What the task asks: Repeat the records exactly, minus the pictures.

Records shown:
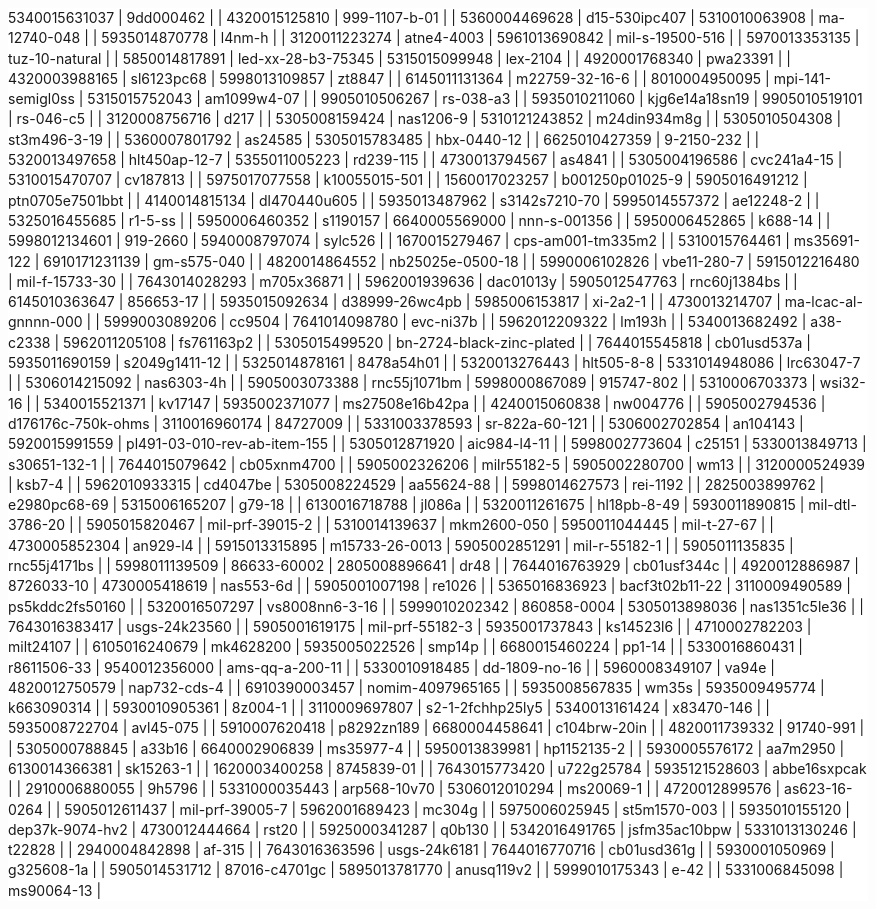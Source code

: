 5340015631037 | 9dd000462 |  | 4320015125810 | 999-1107-b-01 |  | 5360004469628 | d15-530ipc407 | 
5310010063908 | ma-12740-048 |  | 5935014870778 | l4nm-h |  | 3120011223274 | atne4-4003 | 
5961013690842 | mil-s-19500-516 |  | 5970013353135 | tuz-10-natural |  | 5850014817891 | led-xx-28-b3-75345 | 
5315015099948 | lex-2104 |  | 4920001768340 | pwa23391 |  | 4320003988165 | sl6123pc68 | 
5998013109857 | zt8847 |  | 6145011131364 | m22759-32-16-6 |  | 8010004950095 | mpi-141-semigl0ss | 
5315015752043 | am1099w4-07 |  | 9905010506267 | rs-038-a3 |  | 5935010211060 | kjg6e14a18sn19 | 
9905010519101 | rs-046-c5 |  | 3120008756716 | d217 |  | 5305008159424 | nas1206-9 | 
5310121243852 | m24din934m8g |  | 5305010504308 | st3m496-3-19 |  | 5360007801792 | as24585 | 
5305015783485 | hbx-0440-12 |  | 6625010427359 | 9-2150-232 |  | 5320013497658 | hlt450ap-12-7 | 
5355011005223 | rd239-115 |  | 4730013794567 | as4841 |  | 5305004196586 | cvc241a4-15 | 
5310015470707 | cv187813 |  | 5975017077558 | k10055015-501 |  | 1560017023257 | b001250p01025-9 | 
5905016491212 | ptn0705e7501bbt |  | 4140014815134 | dl470440u605 |  | 5935013487962 | s3142s7210-70 | 
5995014557372 | ae12248-2 |  | 5325016455685 | r1-5-ss |  | 5950006460352 | s1190157 | 
6640005569000 | nnn-s-001356 |  | 5950006452865 | k688-14 |  | 5998012134601 | 919-2660 | 
5940008797074 | sylc526 |  | 1670015279467 | cps-am001-tm335m2 |  | 5310015764461 | ms35691-122 | 
6910171231139 | gm-s575-040 |  | 4820014864552 | nb25025e-0500-18 |  | 5990006102826 | vbe11-280-7 | 
5915012216480 | mil-f-15733-30 |  | 7643014028293 | m705x36871 |  | 5962001939636 | dac01013y | 
5905012547763 | rnc60j1384bs |  | 6145010363647 | 856653-17 |  | 5935015092634 | d38999-26wc4pb | 
5985006153817 | xi-2a2-1 |  | 4730013214707 | ma-lcac-al-gnnnn-000 |  | 5999003089206 | cc9504 | 
7641014098780 | evc-ni37b |  | 5962012209322 | lm193h |  | 5340013682492 | a38-c2338 | 
5962011205108 | fs761163p2 |  | 5305015499520 | bn-2724-black-zinc-plated |  | 7644015545818 | cb01usd537a | 
5935011690159 | s2049g1411-12 |  | 5325014878161 | 8478a54h01 |  | 5320013276443 | hlt505-8-8 | 
5331014948086 | lrc63047-7 |  | 5306014215092 | nas6303-4h |  | 5905003073388 | rnc55j1071bm | 
5998000867089 | 915747-802 |  | 5310006703373 | wsi32-16 |  | 5340015521371 | kv17147 | 
5935002371077 | ms27508e16b42pa |  | 4240015060838 | nw004776 |  | 5905002794536 | d176176c-750k-ohms | 
3110016960174 | 84727009 |  | 5331003378593 | sr-822a-60-121 |  | 5306002702854 | an104143 | 
5920015991559 | pl491-03-010-rev-ab-item-155 |  | 5305012871920 | aic984-l4-11 |  | 5998002773604 | c25151 | 
5330013849713 | s30651-132-1 |  | 7644015079642 | cb05xnm4700 |  | 5905002326206 | milr55182-5 | 
5905002280700 | wm13 |  | 3120000524939 | ksb7-4 |  | 5962010933315 | cd4047be | 
5305008224529 | aa55624-88 |  | 5998014627573 | rei-1192 |  | 2825003899762 | e2980pc68-69 | 
5315006165207 | g79-18 |  | 6130016718788 | jl086a |  | 5320011261675 | hl18pb-8-49 | 
5930011890815 | mil-dtl-3786-20 |  | 5905015820467 | mil-prf-39015-2 |  | 5310014139637 | mkm2600-050 | 
5950011044445 | mil-t-27-67 |  | 4730005852304 | an929-l4 |  | 5915013315895 | m15733-26-0013 | 
5905002851291 | mil-r-55182-1 |  | 5905011135835 | rnc55j4171bs |  | 5998011139509 | 86633-60002 | 
2805008896641 | dr48 |  | 7644016763929 | cb01usf344c |  | 4920012886987 | 8726033-10 | 
4730005418619 | nas553-6d |  | 5905001007198 | re1026 |  | 5365016836923 | bacf3t02b11-22 | 
3110009490589 | ps5kddc2fs50160 |  | 5320016507297 | vs8008nn6-3-16 |  | 5999010202342 | 860858-0004 | 
5305013898036 | nas1351c5le36 |  | 7643016383417 | usgs-24k23560 |  | 5905001619175 | mil-prf-55182-3 | 
5935001737843 | ks14523l6 |  | 4710002782203 | milt24107 |  | 6105016240679 | mk4628200 | 
5935005022526 | smp14p |  | 6680015460224 | pp1-14 |  | 5330016860431 | r8611506-33 | 
9540012356000 | ams-qq-a-200-11 |  | 5330010918485 | dd-1809-no-16 |  | 5960008349107 | va94e | 
4820012750579 | nap732-cds-4 |  | 6910390003457 | nomim-4097965165 |  | 5935008567835 | wm35s | 
5935009495774 | k663090314 |  | 5930010905361 | 8z004-1 |  | 3110009697807 | s2-1-2fchhp25ly5 | 
5340013161424 | x83470-146 |  | 5935008722704 | avl45-075 |  | 5910007620418 | p8292zn189 | 
6680004458641 | c104brw-20in |  | 4820011739332 | 91740-991 |  | 5305000788845 | a33b16 | 
6640002906839 | ms35977-4 |  | 5950013839981 | hp1152135-2 |  | 5930005576172 | aa7m2950 | 
6130014366381 | sk15263-1 |  | 1620003400258 | 8745839-01 |  | 7643015773420 | u722g25784 | 
5935121528603 | abbe16sxpcak |  | 2910006880055 | 9h5796 |  | 5331000035443 | arp568-10v70 | 
5306012010294 | ms20069-1 |  | 4720012899576 | as623-16-0264 |  | 5905012611437 | mil-prf-39005-7 | 
5962001689423 | mc304g |  | 5975006025945 | st5m1570-003 |  | 5935010155120 | dep37k-9074-hv2 | 
4730012444664 | rst20 |  | 5925000341287 | q0b130 |  | 5342016491765 | jsfm35ac10bpw | 
5331013130246 | t22828 |  | 2940004842898 | af-315 |  | 7643016363596 | usgs-24k6181 | 
7644016770716 | cb01usd361g |  | 5930001050969 | g325608-1a |  | 5905014531712 | 87016-c4701gc | 
5895013781770 | anusq119v2 |  | 5999010175343 | e-42 |  | 5331006845098 | ms90064-13 |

Result of this exercise:
Source code

: 5340015631037 | 9dd000462 |  | 4320015125810 | 999-1107-b-01 |  | 5360004469628 | d15-530ipc407 | 
5310010063908 | ma-12740-048 |  | 5935014870778 | l4nm-h |  | 3120011223274 | atne4-4003 | 
5961013690842 | mil-s-19500-516 |  | 5970013353135 | tuz-10-natural |  | 5850014817891 | led-xx-28-b3-75345 | 
5315015099948 | lex-2104 |  | 4920001768340 | pwa23391 |  | 4320003988165 | sl6123pc68 | 
5998013109857 | zt8847 |  | 6145011131364 | m22759-32-16-6 |  | 8010004950095 | mpi-141-semigl0ss | 
5315015752043 | am1099w4-07 |  | 9905010506267 | rs-038-a3 |  | 5935010211060 | kjg6e14a18sn19 | 
9905010519101 | rs-046-c5 |  | 3120008756716 | d217 |  | 5305008159424 | nas1206-9 | 
5310121243852 | m24din934m8g |  | 5305010504308 | st3m496-3-19 |  | 5360007801792 | as24585 | 
5305015783485 | hbx-0440-12 |  | 6625010427359 | 9-2150-232 |  | 5320013497658 | hlt450ap-12-7 | 
5355011005223 | rd239-115 |  | 4730013794567 | as4841 |  | 5305004196586 | cvc241a4-15 | 
5310015470707 | cv187813 |  | 5975017077558 | k10055015-501 |  | 1560017023257 | b001250p01025-9 | 
5905016491212 | ptn0705e7501bbt |  | 4140014815134 | dl470440u605 |  | 5935013487962 | s3142s7210-70 | 
5995014557372 | ae12248-2 |  | 5325016455685 | r1-5-ss |  | 5950006460352 | s1190157 | 
6640005569000 | nnn-s-001356 |  | 5950006452865 | k688-14 |  | 5998012134601 | 919-2660 | 
5940008797074 | sylc526 |  | 1670015279467 | cps-am001-tm335m2 |  | 5310015764461 | ms35691-122 | 
6910171231139 | gm-s575-040 |  | 4820014864552 | nb25025e-0500-18 |  | 5990006102826 | vbe11-280-7 | 
5915012216480 | mil-f-15733-30 |  | 7643014028293 | m705x36871 |  | 5962001939636 | dac01013y | 
5905012547763 | rnc60j1384bs |  | 6145010363647 | 856653-17 |  | 5935015092634 | d38999-26wc4pb | 
5985006153817 | xi-2a2-1 |  | 4730013214707 | ma-lcac-al-gnnnn-000 |  | 5999003089206 | cc9504 | 
7641014098780 | evc-ni37b |  | 5962012209322 | lm193h |  | 5340013682492 | a38-c2338 | 
5962011205108 | fs761163p2 |  | 5305015499520 | bn-2724-black-zinc-plated |  | 7644015545818 | cb01usd537a | 
5935011690159 | s2049g1411-12 |  | 5325014878161 | 8478a54h01 |  | 5320013276443 | hlt505-8-8 | 
5331014948086 | lrc63047-7 |  | 5306014215092 | nas6303-4h |  | 5905003073388 | rnc55j1071bm | 
5998000867089 | 915747-802 |  | 5310006703373 | wsi32-16 |  | 5340015521371 | kv17147 | 
5935002371077 | ms27508e16b42pa |  | 4240015060838 | nw004776 |  | 5905002794536 | d176176c-750k-ohms | 
3110016960174 | 84727009 |  | 5331003378593 | sr-822a-60-121 |  | 5306002702854 | an104143 | 
5920015991559 | pl491-03-010-rev-ab-item-155 |  | 5305012871920 | aic984-l4-11 |  | 5998002773604 | c25151 | 
5330013849713 | s30651-132-1 |  | 7644015079642 | cb05xnm4700 |  | 5905002326206 | milr55182-5 | 
5905002280700 | wm13 |  | 3120000524939 | ksb7-4 |  | 5962010933315 | cd4047be | 
5305008224529 | aa55624-88 |  | 5998014627573 | rei-1192 |  | 2825003899762 | e2980pc68-69 | 
5315006165207 | g79-18 |  | 6130016718788 | jl086a |  | 5320011261675 | hl18pb-8-49 | 
5930011890815 | mil-dtl-3786-20 |  | 5905015820467 | mil-prf-39015-2 |  | 5310014139637 | mkm2600-050 | 
5950011044445 | mil-t-27-67 |  | 4730005852304 | an929-l4 |  | 5915013315895 | m15733-26-0013 | 
5905002851291 | mil-r-55182-1 |  | 5905011135835 | rnc55j4171bs |  | 5998011139509 | 86633-60002 | 
2805008896641 | dr48 |  | 7644016763929 | cb01usf344c |  | 4920012886987 | 8726033-10 | 
4730005418619 | nas553-6d |  | 5905001007198 | re1026 |  | 5365016836923 | bacf3t02b11-22 | 
3110009490589 | ps5kddc2fs50160 |  | 5320016507297 | vs8008nn6-3-16 |  | 5999010202342 | 860858-0004 | 
5305013898036 | nas1351c5le36 |  | 7643016383417 | usgs-24k23560 |  | 5905001619175 | mil-prf-55182-3 | 
5935001737843 | ks14523l6 |  | 4710002782203 | milt24107 |  | 6105016240679 | mk4628200 | 
5935005022526 | smp14p |  | 6680015460224 | pp1-14 |  | 5330016860431 | r8611506-33 | 
9540012356000 | ams-qq-a-200-11 |  | 5330010918485 | dd-1809-no-16 |  | 5960008349107 | va94e | 
4820012750579 | nap732-cds-4 |  | 6910390003457 | nomim-4097965165 |  | 5935008567835 | wm35s | 
5935009495774 | k663090314 |  | 5930010905361 | 8z004-1 |  | 3110009697807 | s2-1-2fchhp25ly5 | 
5340013161424 | x83470-146 |  | 5935008722704 | avl45-075 |  | 5910007620418 | p8292zn189 | 
6680004458641 | c104brw-20in |  | 4820011739332 | 91740-991 |  | 5305000788845 | a33b16 | 
6640002906839 | ms35977-4 |  | 5950013839981 | hp1152135-2 |  | 5930005576172 | aa7m2950 | 
6130014366381 | sk15263-1 |  | 1620003400258 | 8745839-01 |  | 7643015773420 | u722g25784 | 
5935121528603 | abbe16sxpcak |  | 2910006880055 | 9h5796 |  | 5331000035443 | arp568-10v70 | 
5306012010294 | ms20069-1 |  | 4720012899576 | as623-16-0264 |  | 5905012611437 | mil-prf-39005-7 | 
5962001689423 | mc304g |  | 5975006025945 | st5m1570-003 |  | 5935010155120 | dep37k-9074-hv2 | 
4730012444664 | rst20 |  | 5925000341287 | q0b130 |  | 5342016491765 | jsfm35ac10bpw | 
5331013130246 | t22828 |  | 2940004842898 | af-315 |  | 7643016363596 | usgs-24k6181 | 
7644016770716 | cb01usd361g |  | 5930001050969 | g325608-1a |  | 5905014531712 | 87016-c4701gc | 
5895013781770 | anusq119v2 |  | 5999010175343 | e-42 |  | 5331006845098 | ms90064-13 |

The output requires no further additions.